DATA LISTING:
>>>>>

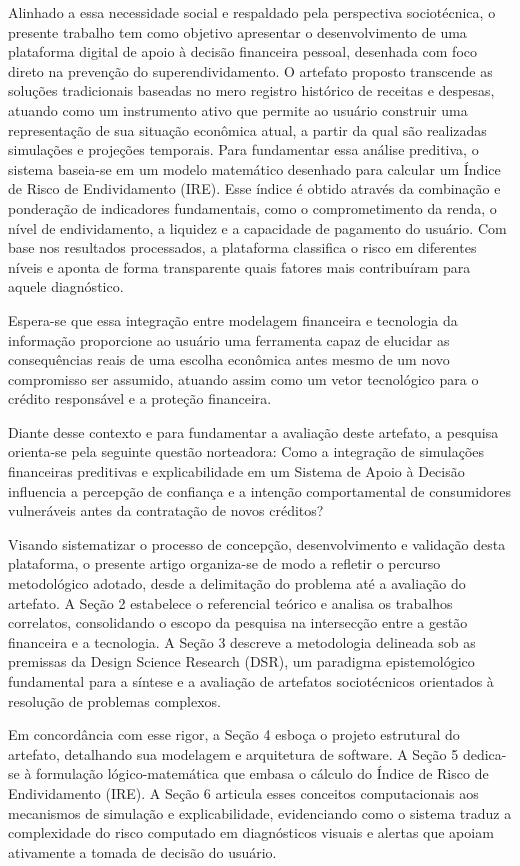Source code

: \documentclass[portuguese]{sbc2025}%
\begin{document}
Alinhado a essa necessidade social e respaldado pela perspectiva sociotécnica, o presente trabalho tem como objetivo apresentar o desenvolvimento de uma plataforma digital de apoio à decisão financeira pessoal, desenhada com foco direto na prevenção do superendividamento. O artefato proposto transcende as soluções tradicionais baseadas no mero registro histórico de receitas e despesas, atuando como um instrumento ativo que permite ao usuário construir uma representação de sua situação econômica atual, a partir da qual são realizadas simulações e projeções temporais.
Para fundamentar essa análise preditiva, o sistema baseia-se em um modelo matemático desenhado para calcular um Índice de Risco de Endividamento (IRE). Esse índice é obtido através da combinação e ponderação de indicadores fundamentais, como o comprometimento da renda, o nível de endividamento, a liquidez e a capacidade de pagamento do usuário. Com base nos resultados processados, a plataforma classifica o risco em diferentes níveis e aponta de forma transparente quais fatores mais contribuíram para aquele diagnóstico.

Espera-se que essa integração entre modelagem financeira e tecnologia da informação proporcione ao usuário uma ferramenta capaz de elucidar as consequências reais de uma escolha econômica antes mesmo de um novo compromisso ser assumido, atuando assim como um vetor tecnológico para o crédito responsável e a proteção financeira.

Diante desse contexto e para fundamentar a avaliação deste artefato, a pesquisa orienta-se pela seguinte questão norteadora: Como a integração de simulações financeiras preditivas e explicabilidade em um Sistema de Apoio à Decisão influencia a percepção de confiança e a intenção comportamental de consumidores vulneráveis antes da contratação de novos créditos?

Visando sistematizar o processo de concepção, desenvolvimento e validação desta plataforma, o presente artigo organiza-se de modo a refletir o percurso metodológico adotado, desde a delimitação do problema até a avaliação do artefato. A Seção 2 estabelece o referencial teórico e analisa os trabalhos correlatos, consolidando o escopo da pesquisa na intersecção entre a gestão financeira e a tecnologia. A Seção 3 descreve a metodologia delineada sob as premissas da Design Science Research (DSR), um paradigma epistemológico fundamental para a síntese e a avaliação de artefatos sociotécnicos orientados à resolução de problemas complexos.

Em concordância com esse rigor, a Seção 4 esboça o projeto estrutural do artefato, detalhando sua modelagem e arquitetura de software. A Seção 5 dedica-se à formulação lógico-matemática que embasa o cálculo do Índice de Risco de Endividamento (IRE). A Seção 6 articula esses conceitos computacionais aos mecanismos de simulação e explicabilidade, evidenciando como o sistema traduz a complexidade do risco computado em diagnósticos visuais e alertas que apoiam ativamente a tomada de decisão do usuário.
\end{document}
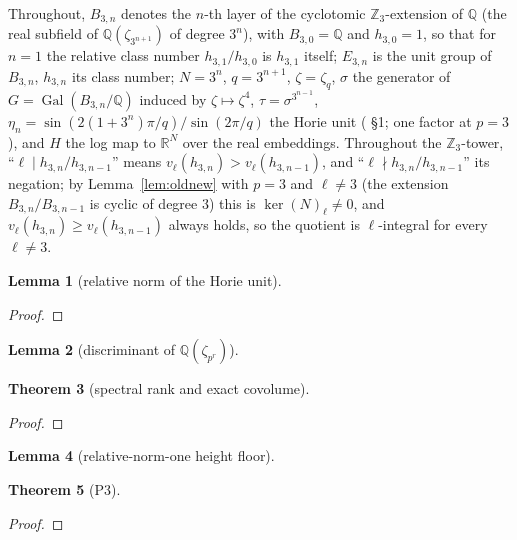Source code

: \documentclass[11pt]{amsart}
\newtheorem{theorem}{Theorem}[section]
\newtheorem{lemma}[theorem]{Lemma}
\theoremstyle{remark}\newtheorem{remark}[theorem]{Remark}
\theoremstyle{definition}\newtheorem{definition}[theorem]{Definition}
\newcommand{\Q}{\mathbb{Q}}\newcommand{\Z}{\mathbb{Z}}\newcommand{\R}{\mathbb{R}}\newcommand{\F}{\mathbb{F}}
\providecommand{\proofsdir}{../../proofs} %
\begin{document}
Throughout, $B_{3,n}$ denotes the $n$-th layer of the cyclotomic $\Z_3$-extension of $\Q$ (the real subfield of $\Q(\zeta_{3^{n+1}})$ of degree $3^n$), with $B_{3,0}=\Q$ and $h_{3,0}=1$, so that for $n=1$ the relative class number $h_{3,1}/h_{3,0}$ is $h_{3,1}$ itself; $E_{3,n}$ is the unit group of $B_{3,n}$, $h_{3,n}$ its class number; $N=3^n$, $q=3^{n+1}$, $\zeta=\zeta_q$, $\sigma$ the generator of $G=\operatorname{Gal}(B_{3,n}/\Q)$ induced by $\zeta\mapsto\zeta^4$, $\tau=\sigma^{3^{n-1}}$, $\eta_n=\sin(2(1+3^n)\pi/q)/\sin(2\pi/q)$ the Horie unit (\cite{MO13} \S1; one factor at $p=3$), and $H$ the log map to $\R^{N}$ over the real embeddings. Throughout the $\Z_3$-tower, ``$\ell\mid h_{3,n}/h_{3,n-1}$'' means $v_\ell(h_{3,n})>v_\ell(h_{3,n-1})$, and ``$\ell\nmid h_{3,n}/h_{3,n-1}$'' its negation; by Lemma~\ref{lem:oldnew} with $p=3$ and $\ell\ne3$ (the extension $B_{3,n}/B_{3,n-1}$ is cyclic of degree $3$) this is $\ker(N)_\ell\ne0$, and $v_\ell(h_{3,n})\ge v_\ell(h_{3,n-1})$ always holds, so the quotient is $\ell$-integral for every $\ell\ne3$.
\begin{lemma}[relative norm of the Horie unit]\label{lem:normone}

\end{lemma}
\begin{proof}

\end{proof}
\begin{lemma}[discriminant of $\Q(\zeta_{p^r})$]\label{lem:disc}

\end{lemma}
\begin{theorem}[spectral rank and exact covolume]\label{thm:rank3}

\end{theorem}
\begin{proof}

\end{proof}
\begin{lemma}[relative-norm-one height floor]\label{lem:mo25-z3}

\end{lemma}
\begin{theorem}[P3]\label{thm:P3}

\end{theorem}
\begin{proof}

\end{proof}
\end{document}
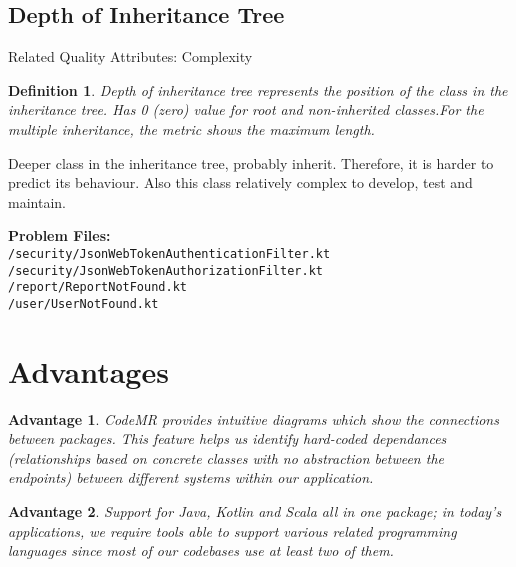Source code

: \documentclass[11pt]{article}
\newtheorem{definition}{Definition}
\newtheorem{prof}{Advantage}
\begin{document}
\subsection{Depth of Inheritance Tree}

Related Quality Attributes: Complexity

\begin{definition}
Depth of inheritance tree represents the position of the class in the inheritance tree. Has 0 (zero) value for root and non-inherited classes.For the multiple inheritance, the metric shows the maximum length. 
\end{definition}

Deeper class in the inheritance tree, probably inherit. Therefore, it is harder to predict its behaviour. Also this class relatively complex to develop, test and maintain.

\begin{center}

\textbf{Problem Files:} \\
\texttt{/security/JsonWebTokenAuthenticationFilter.kt} \\
\texttt{/security/JsonWebTokenAuthorizationFilter.kt} \\
\texttt{/report/ReportNotFound.kt} \\
\texttt{/user/UserNotFound.kt} \\
\end{center}

\section{Advantages}

\begin{prof}
CodeMR provides intuitive diagrams which show the connections between packages. This feature helps us identify hard-coded dependances (relationships based on concrete classes with no abstraction between the endpoints) between different systems within our application.
\end{prof}

\begin{prof}
Support for Java, Kotlin and Scala all in one package; in today's applications, we require tools able to support various related programming languages since most of our codebases use at least two of them.
\end{prof}
\end{document}
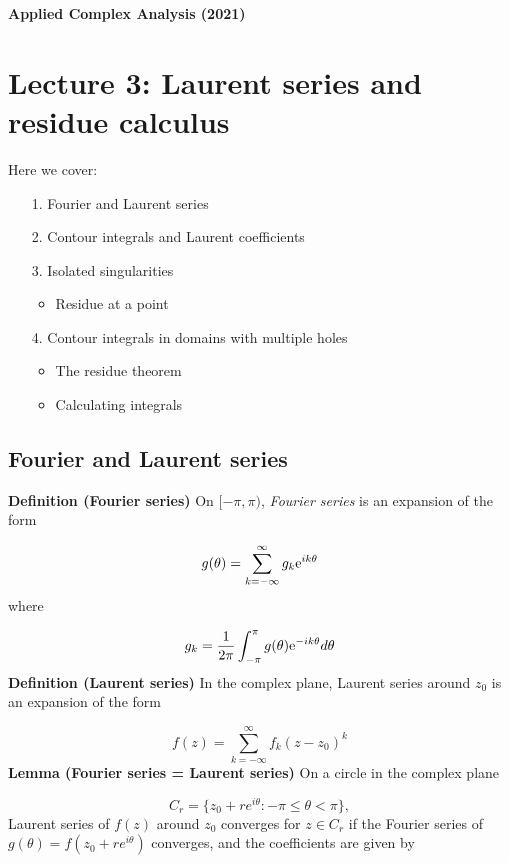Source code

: \documentclass[12pt,landscape]{article}
\def\E{ {\rm e} }
\begin{document}
{\LARGE
\sf
\textbf{Applied Complex Analysis (2021)}

\section{Lecture 3: Laurent series and residue calculus}
Here we cover:

\begin{itemize}
\item[1. ] Fourier and Laurent series


\item[2. ] Contour integrals and Laurent coefficients


\item[3. ] Isolated singularities

\begin{itemize}
\item Residue at a point

\end{itemize}

\item[4. ] Contour integrals in domains with multiple holes

\begin{itemize}
\item The residue theorem


\item Calculating integrals

\end{itemize}
\end{itemize}
\newpage
\subsection{Fourier and Laurent series}
\textbf{Definition (Fourier series)} On $[-\pi, \pi)$,  \emph{Fourier series} is an expansion of the form

\[
    g(\theta) = \sum_{k=-\infty}^\infty g_k \E^{i k \theta}
\]
where

\[
g_k = {1\over 2 \pi} \int_{-\pi}^\pi g(\theta) \E^{-i k \theta} d \theta
\]
\textbf{Definition (Laurent series)} In the complex plane, Laurent series around $z_0$ is an expansion of the form

\[
    f(z) = \sum_{k=-\infty}^\infty f_k (z-z_0)^k
\]
\newpage
\textbf{Lemma (Fourier series = Laurent series)} On a circle in the complex plane

\[
    C_r = \{z_0 + re^{i \theta} : -\pi \leq \theta < \pi \},
\]
Laurent series of $f(z)$ around $z_0$ converges for $z \in C_r$ if the Fourier series of $g(\theta) = f(z_0 + r e^{i \theta})$ converges, and the coefficients are given by

}
\end{document}
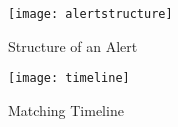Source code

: %

%
%
%
%
\begin{figure}
    \texttt{[image: alertstructure]}
    \caption{Structure of an Alert}
    \label{fig:alertstructure}
\end{figure}
\begin{figure}
    \texttt{[image: timeline]}
    \caption{Matching Timeline}
    \label{fig:timeline}
\end{figure}
















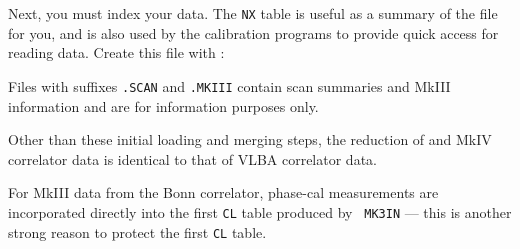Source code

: 
Next, you must index your data.  The {\tt NX} table is useful as a
summary of the file for you, and is also used by the calibration
programs to provide quick access for reading data.  Create this file
with {\tt {}}:
\pd

Files with suffixes {\tt .SCAN} and {\tt .MKIII} contain scan
summaries and MkIII information and are for information purposes only.

Other than these initial loading and merging steps, the reduction of
 and MkIV correlator data is identical to that of VLBA
correlator data.

For MkIII data from the Bonn correlator, phase-cal measurements are
incorporated directly into the first {\tt CL} table produced by {\tt
MK3IN} --- this is another strong reason to protect the first {\tt CL}
table.
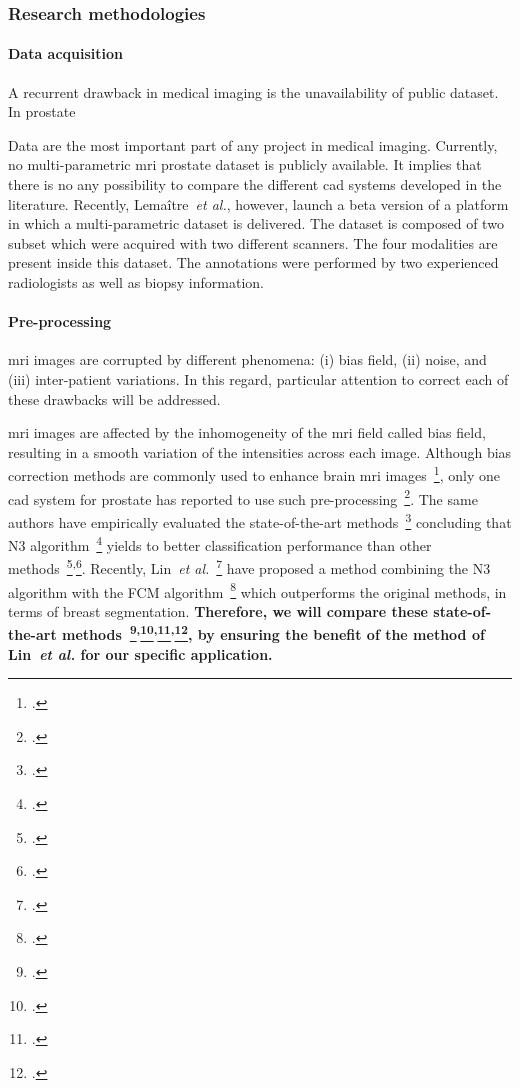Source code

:\subsubsection{Research methodologies}
\label{sec:methodologies}

\paragraph{Data acquisition}

A recurrent drawback in medical imaging is the unavailability of public dataset.
In prostate 

Data are the most important part of any project in medical imaging.
Currently, no multi-parametric \ac{mri} prostate dataset is publicly available.
It implies that there is no any possibility to compare the different \ac{cad} systems developed in the literature.
Recently, Lema\^itre~\emph{et al.}, however, launch a beta version of a platform in which a multi-parametric dataset is delivered.
The dataset is composed of two subset which were acquired with two different scanners.
The four modalities are present inside this dataset.
The annotations were performed by two experienced radiologists as well as biopsy information.

\paragraph{Pre-processing}

\Ac{mri} images are corrupted by different phenomena: (i) bias field, (ii) noise, and (iii) inter-patient variations.
In this regard, particular attention to correct each of these drawbacks will be addressed.

\Ac{mri} images are affected by the inhomogeneity of the \ac{mri} field called bias field, resulting in a smooth variation of the intensities across each image.
Although bias correction methods are commonly used to enhance brain \ac{mri} images~\footcite{Vovk2007}, only one \ac{cad} system for prostate has reported to use such pre-processing~\footcite{Viswanath2009}.
The same authors have empirically evaluated the state-of-the-art methods~\footcite{viswanath2011empirical} concluding that N3 algorithm~\footcite{Sled1998} yields to better classification performance than other methods~\footcite{Styner2000}\textsuperscript{,}\footcite{Cohen2000}.
Recently, Lin~\emph{et al.}~\footcite{Lin2011} have proposed a method combining the N3 algorithm with the FCM algorithm~\footcite{Ahmed2002} which outperforms the original methods, in terms of breast segmentation.
\textbf{Therefore, we will compare these state-of-the-art methods~\footcite{Sled1998}\textsuperscript{,}\footcite{Styner2000}\textsuperscript{,}\footcite{Cohen2000}\textsuperscript{,}\footcite{Lin2011}, by ensuring the benefit of the method of Lin~\emph{et al.} for our specific application.}

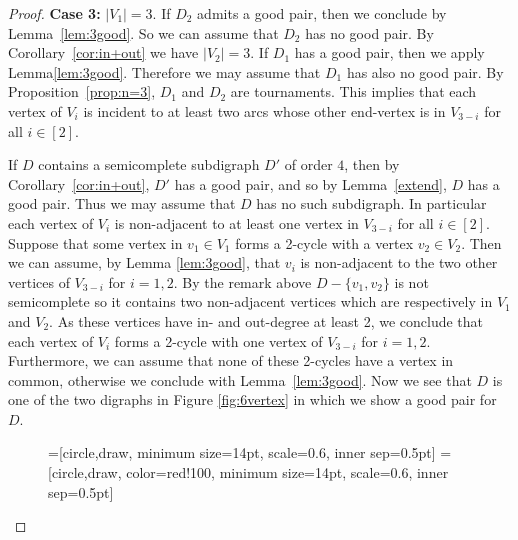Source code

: \documentclass{article}
\theoremstyle{definition}
\newcommand{\2}{\vspace{0.2cm}}
\begin{document}
\begin{proof}
{\bf Case 3:} $|V_1| = 3$. If $D_2$ admits a good pair, then we
conclude by Lemma~\ref{lem:3good}.  So we can assume that $D_2$ has
no good pair.  By Corollary~\ref{cor:in+out} we have $|V_2|=3$. If
$D_1$ has a good pair, then we apply Lemma\ref{lem:3good}.  Therefore
we may assume that $D_1$ has also no good pair.  By
Proposition~\ref{prop:n=3}, $D_1$ and $D_2$ are tournaments.  This
implies that each vertex of $V_i$ is incident to at least two
  arcs whose other end-vertex is in $V_{3-i}$ for all $i\in [2]$.

If $D$ contains a semicomplete subdigraph $D'$ of order $4$, then by
Corollary~\ref{cor:in+out}, $D'$ has a good pair, and so by
Lemma~\ref{extend}, $D$ has a good pair.  Thus we may assume that $D$
has no such subdigraph. In particular each vertex of $V_i$ is
non-adjacent to at least one vertex in $V_{3-i}$ for all $i\in [2]$.
Suppose that some vertex in $v_1\in V_1$ forms a 2-cycle with a vertex
$v_2\in V_2$. Then we can assume, by Lemma \ref{lem:3good}, that $v_i$
is non-adjacent to the two other vertices of $V_{3-i}$ for $i=1,2$. By
the remark above $D-\{v_1,v_2\}$ is not semicomplete so it contains
two non-adjacent vertices which are respectively in $V_1$ and
$V_2$. As these vertices have in- and out-degree at least 2, we
conclude that each vertex of $V_i$ forms a 2-cycle with one vertex of
$V_{3-i}$ for $i=1,2$. Furthermore, we can assume that none of these
2-cycles have a vertex in common, otherwise we conclude with
Lemma~\ref{lem:3good}. Now we see that $D$ is one of the two digraphs
in Figure \ref{fig:6vertex} in which we show a good pair for $D$.

\begin{figure}[H]
\begin{center}
=[circle,draw, minimum size=14pt, scale=0.6, inner sep=0.5pt]
=[circle,draw, color=red!100, minimum size=14pt, scale=0.6, inner sep=0.5pt]
\end{center}
\end{figure}
\end{proof}
\end{document}
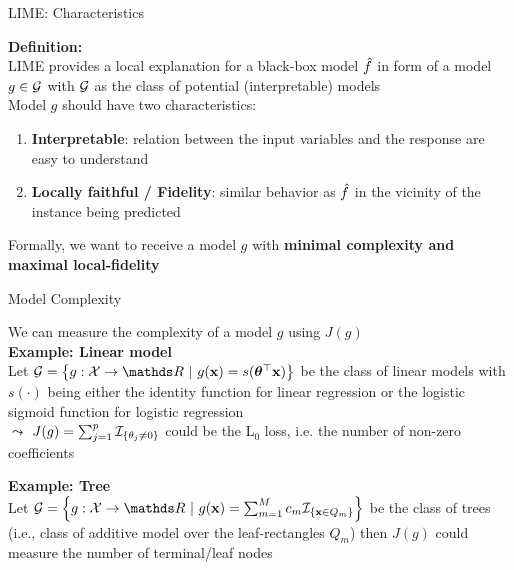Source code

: \documentclass[11pt,compress,t,notes=noshow, aspectratio=169, xcolor=table]{beamer}
\begin{document}
\begin{frame}[c]{LIME: Characteristics}

    \textbf{Definition:}\\
	LIME provides a local explanation for a black-box model $\fh$ in form of a model $g \in \Gspace$ with $\Gspace$ as the class of potential (interpretable) models\\[2em]
	
	
	Model $g$ should have two characteristics:
	\begin{enumerate}
		\item \textbf{Interpretable}: relation between the input variables and the response are easy to understand  
		\item \textbf{Locally faithful / Fidelity}: similar behavior as $\fh$ in the vicinity of the instance being predicted
	\end{enumerate}
	
	\vspace{2em}
	Formally, we want to receive a model $g$ with \textbf{minimal complexity and maximal local-fidelity} 
\end{frame}


\begin{frame}[c]{Model Complexity}
    
    We can measure the complexity of a model $g$ using $J(g)$ \\[2em]

 	\textbf{Example: Linear model}\\
 	Let $\Gspace = \left\{g: \Xspace \to \R ~|~g(\xv) = s(\thetab^\top \xv)\right\}$ be the class of linear models with $s(\cdot)$ being either the identity function for linear regression or the logistic sigmoid function for logistic regression \\
 	$\leadsto$ $J(g) = \sum_{j = 1}^p \Ind_{\{ \theta_j \neq 0 \}}$ could be the L$_0$ loss, i.e. the number of non-zero coefficients 
 	\vspace{0.5cm}
 	
 	\textbf{Example: Tree}\\
 	Let $\Gspace = \left\{g:\Xspace \to \R ~|~g(\xv) = \sum_{m=1}^M c_m \Ind_{\{ \xv \in Q_m \}}\right\}$ be the class of trees (i.e., class of additive model over the leaf-rectangles $Q_m$) then $J(g)$ could measure the number of terminal/leaf nodes\\
 	
\end{frame}
 
\end{document}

<<<<<

PROBLEM STATEMENT:
Return, word for word, the lines of the data above from the line with "The annotations were" through the line with "Although bias correction", inclusive.

ANSWER FOR THIS EXERCISE:
The annotations were performed by two experienced radiologists as well as biopsy information.

\paragraph{Pre-processing}

\Ac{mri} images are corrupted by different phenomena: (i) bias field, (ii) noise, and (iii) inter-patient variations.
In this regard, particular attention to correct each of these drawbacks will be addressed.

\Ac{mri} images are affected by the inhomogeneity of the \ac{mri} field called bias field, resulting in a smooth variation of the intensities across each image.
Although bias correction methods are commonly used to enhance brain \ac{mri} images~\footcite{Vovk2007}, only one \ac{cad} system for prostate has reported to use such pre-processing~\footcite{Viswanath2009}.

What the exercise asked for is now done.